Support `failure` hooks and scripts

Question

Support `failure` hooks and scripts

gabyx opened this issue 3 months ago · comments

Describe the bug

A hook [hooks.apply.post] should also run on failure.

To reproduce

Define a hook like [hooks.apply.post] and make chezmoi apply fail for example with a failing run_before_bla.sh script.
The hook post according to documentation should be run but does not.

Also it would be good to have run_failure_bla.sh such that on any apply failure these scripts are executed.

Expected behavior

The hooks should run.

Austin Ziegler · Answer 1 · Sun May 19 2024 09:40:27 GMT+0800 (China Standard Time)

I don't think that this is a bug, but an enhancement. The documentation is unclear on the matter, but the way that Chezmoi generally works is that subsequent steps only when the previous step succeeds, and there’s a very small amount of clean-up (on the state file side) that happens post-failure.

I’m not sure what sort of hook would run post-failure, but I think that interpreting hooks.*.post as if it means hooks.*.on-success is a reasonable interpretation as hooks run at failure would probably need to run differently.

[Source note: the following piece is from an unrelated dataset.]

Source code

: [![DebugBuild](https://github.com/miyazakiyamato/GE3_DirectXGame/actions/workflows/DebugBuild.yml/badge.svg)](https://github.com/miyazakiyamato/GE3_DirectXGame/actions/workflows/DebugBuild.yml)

I think that hooks.*.failure and run_failure_* scripts are a possible feature, because those would nominally be built for failure cases.

What would you be using this feature for?

Gabriel Nützi · Answer 2 · Sun May 19 2024 22:38:20 GMT+0800 (China Standard Time)

I would use the feature for
the following use case maybe I am also doing things overcomplicated:

I use

age:
  identity: ~/.config/chezmoi/key
  recipient: age...

I have a run_before_decrypt-private-key which decrypts my private key ~/.config/chezmoi/key.age (its a passphrase protected private key) to ~/.config/chezmoi/key. (The passphrase I get from consulting my login keyring on my NixOS which is gnome-keyring over secret-tool).
I have a run_after_delete-decrypted-private-key which deletes ~/.config/chezmoi/key again.

In this way I can run just apply when logged in and chezmoi will happily apply everything and also be able to decrypt all files.
When chezmoi fails, it would be nice to make sure the ~/.config/chezmoi/key is surely deleted, because I dont want this key on the disk. I could use a run_onfailure... or something along this lines.

Also the following second solution could be nice (but currently does not work non-interactively) :
Instead of using key I could directly use key.age (the passphrase protected private-key)

age:
  identity: ~/.config/chezmoi/key.age
  recipient: age...

which already works, and chezmoi apply will prompt for a passphrase. However making this non-interactive is not possible because age has no option to provide the passphrase in an env. variable for example, so chezmoi cannot do something in particular. It's to say that for my purposes I am also using a patched version of age where it reads AGE_PASSPHRASE from the environment (currently not in main and there are lots of issues suggesting this already FiloSottile/age#275)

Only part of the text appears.